[RECORDS FOR THE TASK Boundary: Start]

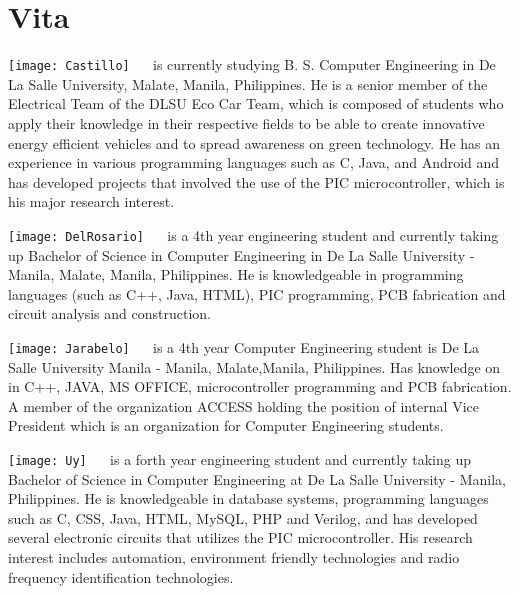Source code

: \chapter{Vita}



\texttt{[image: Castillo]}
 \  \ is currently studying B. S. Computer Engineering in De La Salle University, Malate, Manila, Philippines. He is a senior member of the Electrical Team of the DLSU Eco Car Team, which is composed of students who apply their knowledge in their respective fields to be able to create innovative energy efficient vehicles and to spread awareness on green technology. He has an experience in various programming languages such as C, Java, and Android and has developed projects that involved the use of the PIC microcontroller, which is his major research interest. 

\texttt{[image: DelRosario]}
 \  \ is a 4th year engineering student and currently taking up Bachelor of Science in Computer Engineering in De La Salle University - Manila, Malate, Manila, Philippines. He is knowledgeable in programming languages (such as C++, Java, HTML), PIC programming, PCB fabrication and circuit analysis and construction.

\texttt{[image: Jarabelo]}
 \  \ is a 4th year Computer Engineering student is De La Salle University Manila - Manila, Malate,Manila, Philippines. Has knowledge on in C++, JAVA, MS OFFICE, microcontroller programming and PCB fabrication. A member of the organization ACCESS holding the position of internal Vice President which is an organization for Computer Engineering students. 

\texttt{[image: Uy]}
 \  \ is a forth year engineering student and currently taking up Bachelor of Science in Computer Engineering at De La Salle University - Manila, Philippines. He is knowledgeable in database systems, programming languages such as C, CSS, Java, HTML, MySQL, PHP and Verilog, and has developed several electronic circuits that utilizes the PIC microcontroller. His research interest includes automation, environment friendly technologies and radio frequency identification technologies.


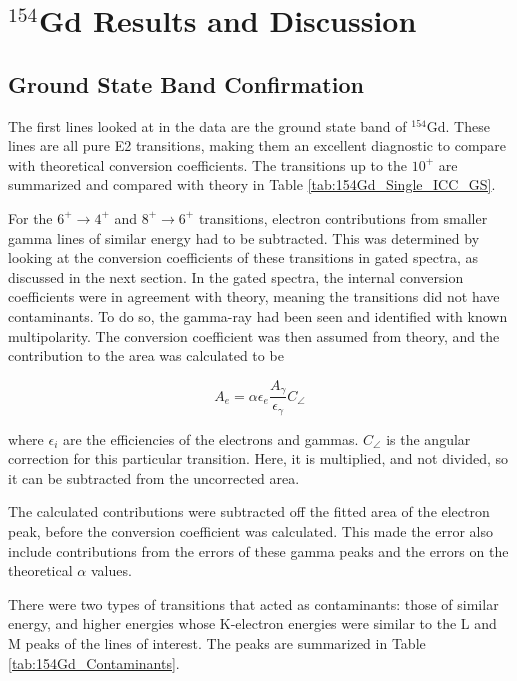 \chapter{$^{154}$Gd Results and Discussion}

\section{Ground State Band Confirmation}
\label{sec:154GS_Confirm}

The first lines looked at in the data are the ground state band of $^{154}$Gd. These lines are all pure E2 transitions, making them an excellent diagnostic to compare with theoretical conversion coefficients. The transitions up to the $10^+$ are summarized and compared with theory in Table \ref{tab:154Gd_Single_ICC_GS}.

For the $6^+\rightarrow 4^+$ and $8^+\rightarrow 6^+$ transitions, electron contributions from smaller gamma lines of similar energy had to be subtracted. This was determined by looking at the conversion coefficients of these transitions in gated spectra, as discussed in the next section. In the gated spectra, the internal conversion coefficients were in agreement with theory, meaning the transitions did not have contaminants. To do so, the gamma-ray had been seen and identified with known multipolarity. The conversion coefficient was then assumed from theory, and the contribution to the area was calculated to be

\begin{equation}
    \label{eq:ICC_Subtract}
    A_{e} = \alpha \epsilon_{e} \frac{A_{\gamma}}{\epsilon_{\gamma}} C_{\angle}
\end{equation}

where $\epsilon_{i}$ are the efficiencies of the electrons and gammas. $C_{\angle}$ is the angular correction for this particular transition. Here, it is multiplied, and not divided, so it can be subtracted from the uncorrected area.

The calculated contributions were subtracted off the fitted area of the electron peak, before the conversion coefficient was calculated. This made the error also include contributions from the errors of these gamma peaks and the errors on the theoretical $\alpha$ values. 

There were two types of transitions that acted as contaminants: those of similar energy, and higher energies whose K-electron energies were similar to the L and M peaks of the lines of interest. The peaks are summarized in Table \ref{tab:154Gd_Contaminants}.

[RECORDS FOR THE TASK Boundary: End]

WHAT TO WORK ON → Return every entry word for word, minus the pictures.

FINISHED EXERCISE →
Source code

: \chapter{Vita}



\texttt{[image: Castillo]}
 \  \ is currently studying B. S. Computer Engineering in De La Salle University, Malate, Manila, Philippines. He is a senior member of the Electrical Team of the DLSU Eco Car Team, which is composed of students who apply their knowledge in their respective fields to be able to create innovative energy efficient vehicles and to spread awareness on green technology. He has an experience in various programming languages such as C, Java, and Android and has developed projects that involved the use of the PIC microcontroller, which is his major research interest. 

\texttt{[image: DelRosario]}
 \  \ is a 4th year engineering student and currently taking up Bachelor of Science in Computer Engineering in De La Salle University - Manila, Malate, Manila, Philippines. He is knowledgeable in programming languages (such as C++, Java, HTML), PIC programming, PCB fabrication and circuit analysis and construction.

\texttt{[image: Jarabelo]}
 \  \ is a 4th year Computer Engineering student is De La Salle University Manila - Manila, Malate,Manila, Philippines. Has knowledge on in C++, JAVA, MS OFFICE, microcontroller programming and PCB fabrication. A member of the organization ACCESS holding the position of internal Vice President which is an organization for Computer Engineering students. 

\texttt{[image: Uy]}
 \  \ is a forth year engineering student and currently taking up Bachelor of Science in Computer Engineering at De La Salle University - Manila, Philippines. He is knowledgeable in database systems, programming languages such as C, CSS, Java, HTML, MySQL, PHP and Verilog, and has developed several electronic circuits that utilizes the PIC microcontroller. His research interest includes automation, environment friendly technologies and radio frequency identification technologies.


 \chapter{$^{154}$Gd Results and Discussion}

\section{Ground State Band Confirmation}
\label{sec:154GS_Confirm}

The first lines looked at in the data are the ground state band of $^{154}$Gd. These lines are all pure E2 transitions, making them an excellent diagnostic to compare with theoretical conversion coefficients. The transitions up to the $10^+$ are summarized and compared with theory in Table \ref{tab:154Gd_Single_ICC_GS}.

For the $6^+\rightarrow 4^+$ and $8^+\rightarrow 6^+$ transitions, electron contributions from smaller gamma lines of similar energy had to be subtracted. This was determined by looking at the conversion coefficients of these transitions in gated spectra, as discussed in the next section. In the gated spectra, the internal conversion coefficients were in agreement with theory, meaning the transitions did not have contaminants. To do so, the gamma-ray had been seen and identified with known multipolarity. The conversion coefficient was then assumed from theory, and the contribution to the area was calculated to be

\begin{equation}
    \label{eq:ICC_Subtract}
    A_{e} = \alpha \epsilon_{e} \frac{A_{\gamma}}{\epsilon_{\gamma}} C_{\angle}
\end{equation}

where $\epsilon_{i}$ are the efficiencies of the electrons and gammas. $C_{\angle}$ is the angular correction for this particular transition. Here, it is multiplied, and not divided, so it can be subtracted from the uncorrected area.

The calculated contributions were subtracted off the fitted area of the electron peak, before the conversion coefficient was calculated. This made the error also include contributions from the errors of these gamma peaks and the errors on the theoretical $\alpha$ values. 

There were two types of transitions that acted as contaminants: those of similar energy, and higher energies whose K-electron energies were similar to the L and M peaks of the lines of interest. The peaks are summarized in Table \ref{tab:154Gd_Contaminants}.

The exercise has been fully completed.